Zorlukla ayaklandım. Yerdeki sönmüş mumları kutuya topladım. Kenarda duran ibrikle elimi yüzümü yıkadım. Aynanın karşısında saçlarımı tarayıp gözde tacıyla topladım. Üzerimde dünden kalan kaftanı çıkardım. Dolapta bulduğum kırmızı kaftanı giydim.

Yüzüm berbat haldeydi. Sınırım uzunca süre bu morluklar kalacak gibi duruyordu. Sertçe tıklanan kapıya döndüm. Alacaklı gibi kapıyı sarsıyordu. "Açasın şu kapıyı kıracağım vallahi dellendirme beni hatun!" Hızla kapıyı açtığımda beni bekleyen Afife Kalfanın önünde eğildim.

"Bir şey mi oldu Kalfam?"

"Ne diye kitlersin kapıyı? Ölsen kalsan ne edeceğiz!" Kaşlarını kaldırmış hesap sorarcasına bağırıyordu.

"Af buyur Kalfam dikkat etmemişim bir daha olmaz."

"Olursa ben bilirim ne edeceğimi. Her neyse ne diyecektim ben sana?" Ellerini beline koymuş düşüne durdu.

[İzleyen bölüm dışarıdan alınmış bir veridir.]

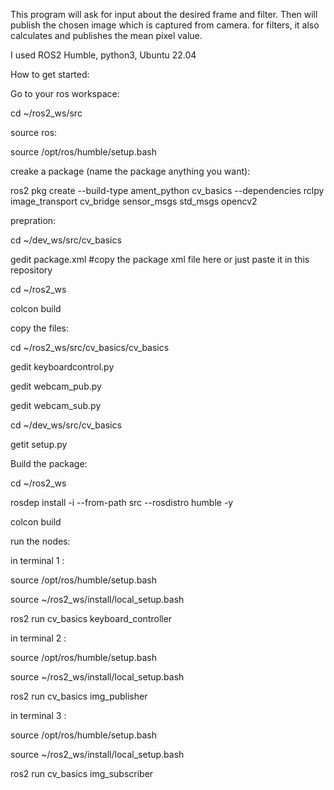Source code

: This program will ask for input about the desired frame and filter. Then will publish the chosen image which is captured from camera.
for filters, it also calculates and publishes the mean pixel value.

I used ROS2 Humble, python3, Ubuntu 22.04

How to get started:


Go to your ros workspace:

cd ~/ros2_ws/src


source ros:

source /opt/ros/humble/setup.bash



creake a package (name the package anything you want):

ros2 pkg create --build-type ament_python cv_basics --dependencies rclpy image_transport cv_bridge sensor_msgs std_msgs opencv2



prepration:

cd ~/dev_ws/src/cv_basics

gedit package.xml              #copy the package xml file here or just paste it in this repository

cd ~/ros2_ws

colcon build



copy the files:

cd ~/ros2_ws/src/cv_basics/cv_basics

gedit keyboardcontrol.py

gedit webcam_pub.py

gedit webcam_sub.py

cd ~/dev_ws/src/cv_basics

getit setup.py



Build the package:

cd ~/ros2_ws

rosdep install -i --from-path src --rosdistro humble -y

colcon build 



run the nodes:

in terminal 1 :

source /opt/ros/humble/setup.bash

source ~/ros2_ws/install/local_setup.bash

ros2 run cv_basics keyboard_controller 


in terminal 2 :

source /opt/ros/humble/setup.bash

source ~/ros2_ws/install/local_setup.bash

ros2 run cv_basics img_publisher 


in terminal 3 :

source /opt/ros/humble/setup.bash

source ~/ros2_ws/install/local_setup.bash

ros2 run cv_basics img_subscriber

Zaten yaşını almış bir kalfaydı. Diğer kalfaların dediğine göre daha çabuk yorulur akşam erken vakitte dairesine çekilirmiş. Hakkında vardı Afife kalfanın haremdeki en yaşlı görevli denilebilirdi.

"Aman ne kafa bıraktınız ne kelam."

"Dün hatun gittiya halvete Alice miydi neydi gerçi Valide Sultanımız Hatice buyurmuştu."

"Banane bu hatundan Afife kalfam? Alice yada Hatice adı batsın." Sinirle ayağımı yere vurdum.

"Sus densiz! Sen kimsin o hatun hünkarımızın haremidir. Mühim olan adı değil sana ne demiştim hatırlar mısın hani ilk halvetinin ertesi günü has odanın koridorunda."

"Evet hatırlarım."

...
"Çok güzel geçti Afife Kalfa. Tekrar çağıracak beni."

"İnşallah Hatun emin de olma derim harem hünkara sunulmayı bekleyen hatun dolu."
...

"Dediğim oldu hatun, sen hala çağrılmayı bekle."

"Ne dersin Afife Kalfam lafı dolandırmayasın."

"Akşam hazırlanan hatun: Hatice, has odadan çıkmamış hatta hünkar kapıdaki ağa ve kalfaya şöyle demiş 'Hatice bugün benimle kim gelirse reddettiğimi iletin.' yani Mileva hatun sen çoktan unutuldun."

"Ama ben-"

"Merak etme Valide Sultanımız seni unutturmazlar lakin harem kanunlarına göre gözde hatunlar sadece hünkarın isteği üzerine has odaya gider. Seni senden başka kimse kurtaramaz."

"Ben ne etmeliyim?" Merakla yüzüne bakarken sessiz olmamı işaret etti.

"Gevher Sultanımız gebeler malum doğumu yaklaştı haremden ve gözdelerden uzak sağlıklı doğum olmasi için çabalar. Valide Sultanımız da Hünkarımıza hatun sunar. Özellikle doğum yaklaştığında neredeyse her gece halvet olacak. Zira lohusa hatun halvet edemez has odada boş kalamaz."

"Tamam Kalfam."

"Yarını bekle hatun koridorlar senin ateşinle yanacak."